The Examiners: End the Trust Indenture Act’s Bondholder Voting Ban

09/29/15

How does bondholders’ use of the Trust Indenture Act affect companies’ ability to complete out-of-court restructurings?

Courts are striking down and calling into question an important class of contentious bond restructurings that until now have been viable. The barred restructurings are so-called “exit exchange offers,” in which the debtor company offers new bonds for old bonds. Those exchanging old bonds for new ones must first vote to delete some or all of the bonds’ protections. This structure is controversial—and is now being struck down—because it drops nonparticipating bondholders into a “death trap.” Either the bondholder takes the deal (even if they don’t want to) or suffers as its bonds lose protections and value.

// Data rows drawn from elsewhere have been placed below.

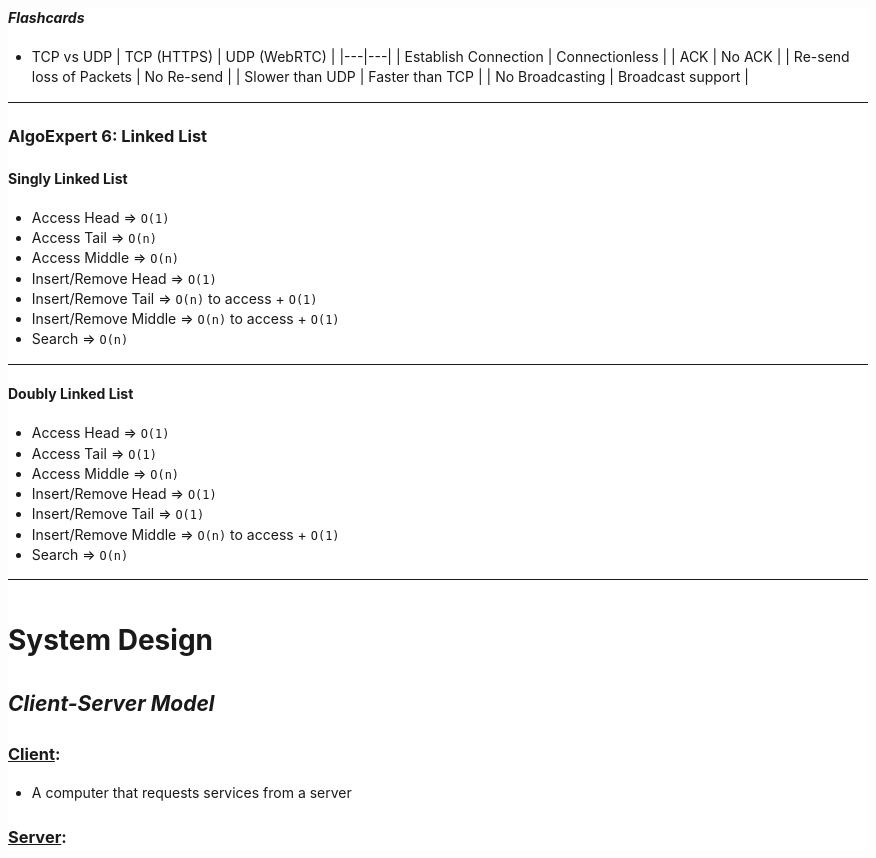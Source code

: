 #### <i>Flashcards</i>

- TCP vs UDP
  | TCP (HTTPS) | UDP (WebRTC) |
  |---|---|
  | Establish Connection | Connectionless |
  | ACK | No ACK |
  | Re-send loss of Packets | No Re-send |
  | Slower than UDP | Faster than TCP |
  | No Broadcasting | Broadcast support |

---

### AlgoExpert 6: Linked List

#### Singly Linked List

- Access Head => `O(1)`
- Access Tail => `O(n)`
- Access Middle => `O(n)`
- Insert/Remove Head => `O(1)`
- Insert/Remove Tail => `O(n)` to access + `O(1)`
- Insert/Remove Middle => `O(n)` to access + `O(1)`
- Search => `O(n)`

--- 

#### Doubly Linked List

- Access Head => `O(1)`
- Access Tail => `O(1)`
- Access Middle => `O(n)`
- Insert/Remove Head => `O(1)`
- Insert/Remove Tail => `O(1)`
- Insert/Remove Middle => `O(n)` to access + `O(1)`
- Search => `O(n)`

---

# <b>System Design</b>

## <i>Client-Server Model</i>

### <u>Client</u>:

- A computer that requests services from a server

### <u>Server</u>:
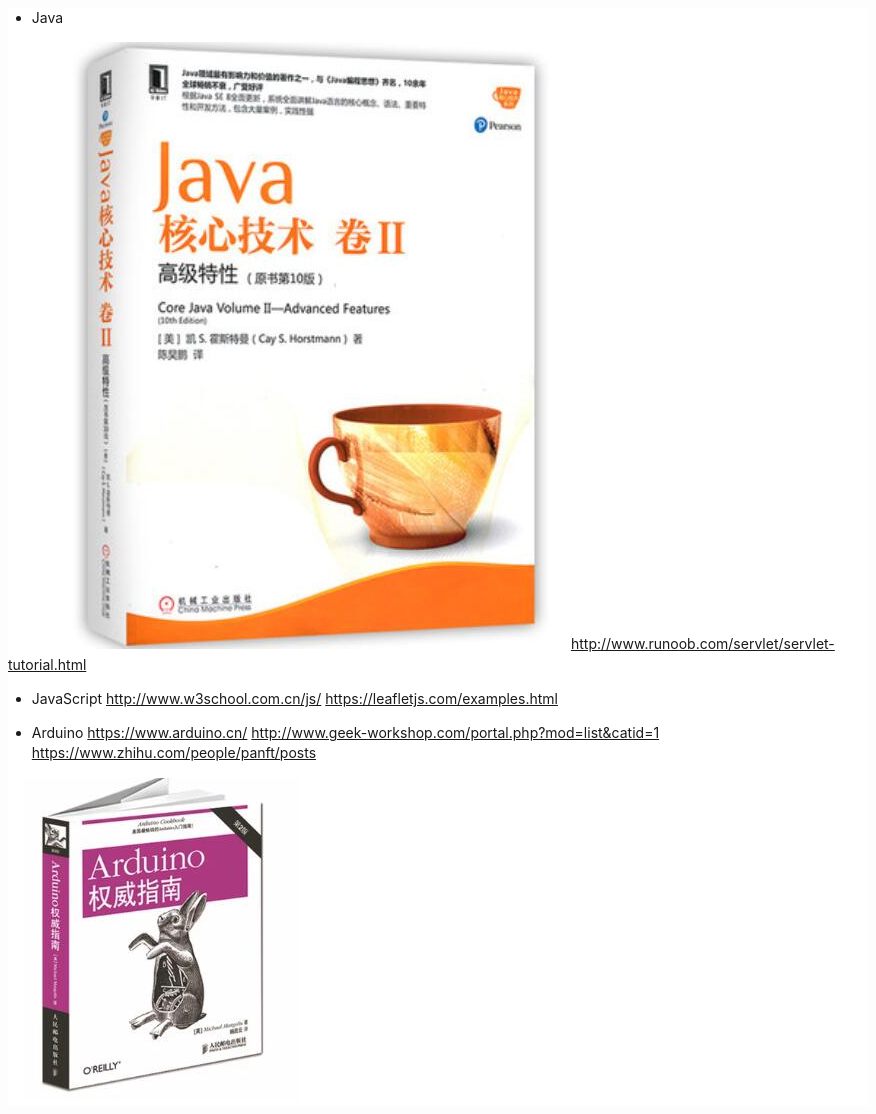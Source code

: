 * Java

![a](pic/4.jpg)
http://www.runoob.com/servlet/servlet-tutorial.html

* JavaScript
http://www.w3school.com.cn/js/
https://leafletjs.com/examples.html

* Arduino
https://www.arduino.cn/
http://www.geek-workshop.com/portal.php?mod=list&catid=1
https://www.zhihu.com/people/panft/posts

![a](pic/5.jpg)
 
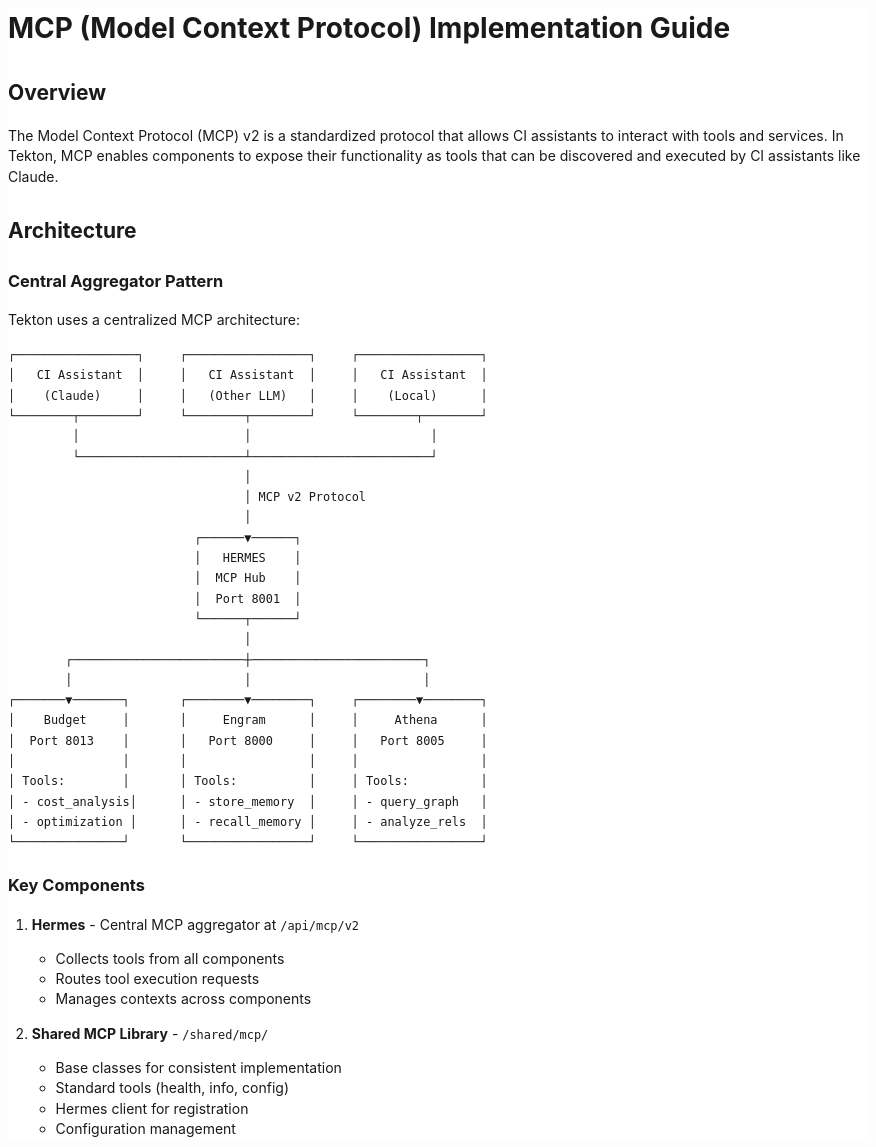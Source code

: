 # MCP (Model Context Protocol) Implementation Guide

## Overview

The Model Context Protocol (MCP) v2 is a standardized protocol that allows CI assistants to interact with tools and services. In Tekton, MCP enables components to expose their functionality as tools that can be discovered and executed by CI assistants like Claude.

## Architecture

### Central Aggregator Pattern

Tekton uses a centralized MCP architecture:

```
┌─────────────────┐     ┌─────────────────┐     ┌─────────────────┐
│   CI Assistant  │     │   CI Assistant  │     │   CI Assistant  │
│    (Claude)     │     │   (Other LLM)   │     │    (Local)      │
└────────┬────────┘     └────────┬────────┘     └────────┬────────┘
         │                       │                         │
         └───────────────────────┴─────────────────────────┘
                                 │
                                 │ MCP v2 Protocol
                                 │
                          ┌──────▼──────┐
                          │   HERMES    │
                          │  MCP Hub    │
                          │  Port 8001  │
                          └──────┬──────┘
                                 │
        ┌────────────────────────┼────────────────────────┐
        │                        │                        │
┌───────▼───────┐       ┌────────▼────────┐     ┌────────▼────────┐
│    Budget     │       │     Engram      │     │     Athena      │
│  Port 8013    │       │   Port 8000     │     │   Port 8005     │
│               │       │                 │     │                 │
│ Tools:        │       │ Tools:          │     │ Tools:          │
│ - cost_analysis│      │ - store_memory  │     │ - query_graph   │
│ - optimization │      │ - recall_memory │     │ - analyze_rels  │
└───────────────┘       └─────────────────┘     └─────────────────┘
```

### Key Components

1. **Hermes** - Central MCP aggregator at `/api/mcp/v2`
   - Collects tools from all components
   - Routes tool execution requests
   - Manages contexts across components

2. **Shared MCP Library** - `/shared/mcp/`
   - Base classes for consistent implementation
   - Standard tools (health, info, config)
   - Hermes client for registration
   - Configuration management
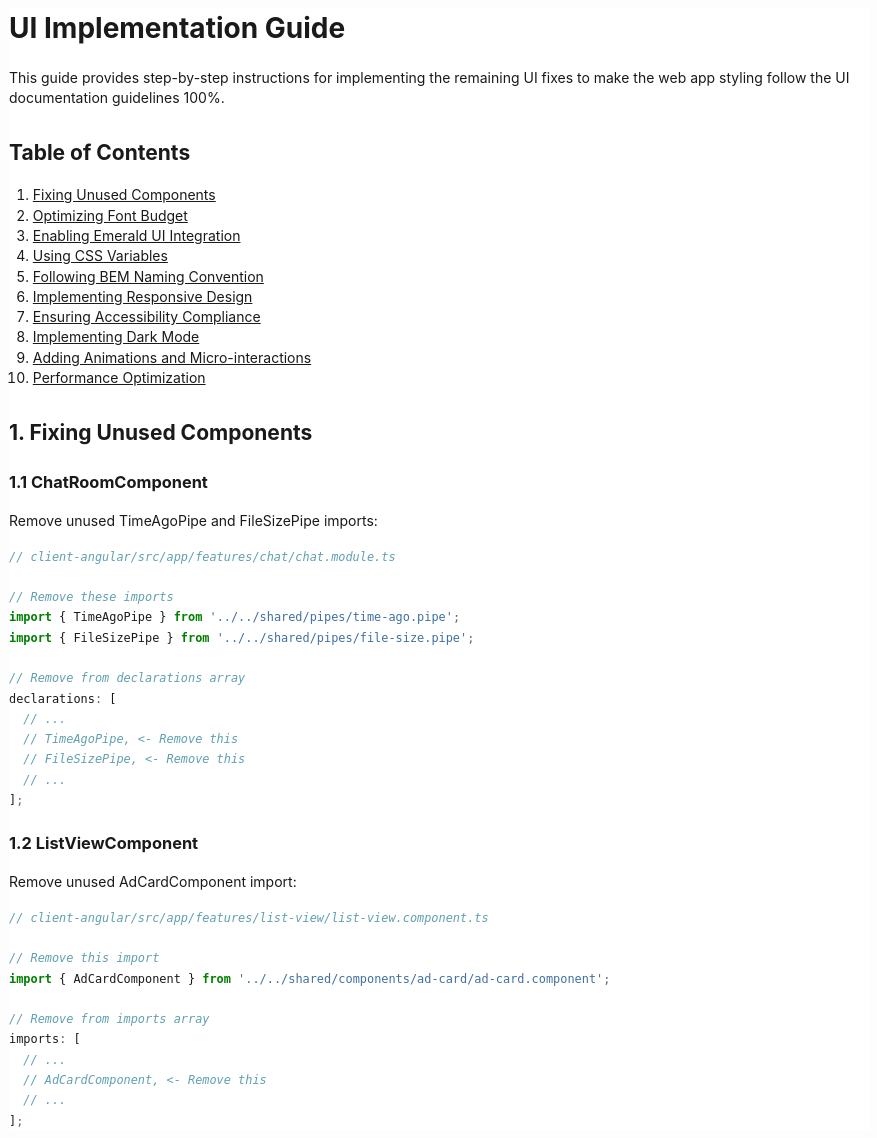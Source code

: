 # UI Implementation Guide

This guide provides step-by-step instructions for implementing the remaining UI fixes to make the web app styling follow the UI documentation guidelines 100%.

## Table of Contents

1. [Fixing Unused Components](#1-fixing-unused-components)
2. [Optimizing Font Budget](#2-optimizing-font-budget)
3. [Enabling Emerald UI Integration](#3-enabling-emerald-ui-integration)
4. [Using CSS Variables](#4-using-css-variables)
5. [Following BEM Naming Convention](#5-following-bem-naming-convention)
6. [Implementing Responsive Design](#6-implementing-responsive-design)
7. [Ensuring Accessibility Compliance](#7-ensuring-accessibility-compliance)
8. [Implementing Dark Mode](#8-implementing-dark-mode)
9. [Adding Animations and Micro-interactions](#9-adding-animations-and-micro-interactions)
10. [Performance Optimization](#10-performance-optimization)

## 1. Fixing Unused Components

### 1.1 ChatRoomComponent

Remove unused TimeAgoPipe and FileSizePipe imports:

```typescript
// client-angular/src/app/features/chat/chat.module.ts

// Remove these imports
import { TimeAgoPipe } from '../../shared/pipes/time-ago.pipe';
import { FileSizePipe } from '../../shared/pipes/file-size.pipe';

// Remove from declarations array
declarations: [
  // ...
  // TimeAgoPipe, <- Remove this
  // FileSizePipe, <- Remove this
  // ...
];
```

### 1.2 ListViewComponent

Remove unused AdCardComponent import:

```typescript
// client-angular/src/app/features/list-view/list-view.component.ts

// Remove this import
import { AdCardComponent } from '../../shared/components/ad-card/ad-card.component';

// Remove from imports array
imports: [
  // ...
  // AdCardComponent, <- Remove this
  // ...
];
```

Imagine bonds for which the issuer promised to have at least $100 million in assets. The issuer offers to exchange those bonds for new bonds of an affiliate that will pay back less money. As a condition of the exchange, however, the issuer requires that the exchangers vote to waive that $100 million asset protection. The exchangers don’t care about the lost protection from the issuer, because it’s the affiliate that will owe them money after the protection is gone, so they vote to waive it. But those who do nothing are hurt because after the protection is gone, the debtor could transfer money from itself to, say, its owners, and then drop below $100 million in value. A bondholder might agree to the exchange even if the deal is bad—if it thinks doing nothing would lead to an even worse deal.

In the M&A world, similar coercive transactions were common in the 1980s. Bidders offered to buy a company by paying more to the 51% of the stockholders who sold early than to the 49% who didn’t, because once the bidder controlled the company it could squeeze out the 49% at that lower price. Shareholders rushed to sell for fear of being stuck on the “back-end” of the deal at a lower price.

Such M&A tactics were eventually eliminated in takeovers, yet the bondholder maneuvers persisted—until now. Courts are ruling that the governing law, the Trust Indenture Act of 1939, prohibits exchanges that coerce bondholders into changing the bonds’ core terms—those concerning payment amount, interest rate and maturity date. Recent well-crafted court decisions carefully examined the TIA’s history and concluded that the law was meant to preserve individual bondholder autonomy.

While the courts appropriately applied the statute, the business problem is that ending exit consent coercion often precludes a successful restructuring outside of bankruptcy. That’s because the TIA also bars bondholder votes on core terms, making it impossible to bind holdouts to the deal that the majority want. The holdouts do not drop into the “death trap” but instead walk off with a big chunk of the company’s value. Holdouts can kill many of these deals, as bondholders typically won’t participate if there are many holdouts. Bankruptcy then becomes inevitable.

The problem is the underlying statute, not the court decisions that faithfully apply it. It’s a New Deal law based on the belief that only a judicially supervised bankruptcy can be fair. But today’s marketplace operates by deal making, and institutional bondholders know what they’re doing. The TIA should be updated to the 21st century to allow for uncoerced bondholder votes on core terms. If a fair vote and a recapitalization can keep a company out of bankruptcy, that’s a good result that should not be outlawed.

There is an even better way forward that doesn’t require congressional action. Since 1990, the TIA has allowed the Securities and Exchange Commission to exempt transactions and bonds from the law’s strictures “to the extent that such exemption is necessary or appropriate in the public interest and consistent with the protection of investors.” By using this power wisely, the SEC can greatly improve the restructuring ground rules by exempting bond agreements that allow a binding majority vote while preserving the ban on coercive consent offers. If appellate courts rule that the TIA’s voting prohibition bars exchange offers, there is a way out going forward without an act of Congress. And if the SEC facilitated exchanges of old bonds (with the voting bans) into new bonds (with free and fair voting but barring exit consents), it could facilitate better restructuring ground rules than we now have. The SEC should propound such an exemptive rule.

Mark Roe is a professor at Harvard Law School and wrote The Voting Prohibition in Bond Workouts, published in Yale Law Journal.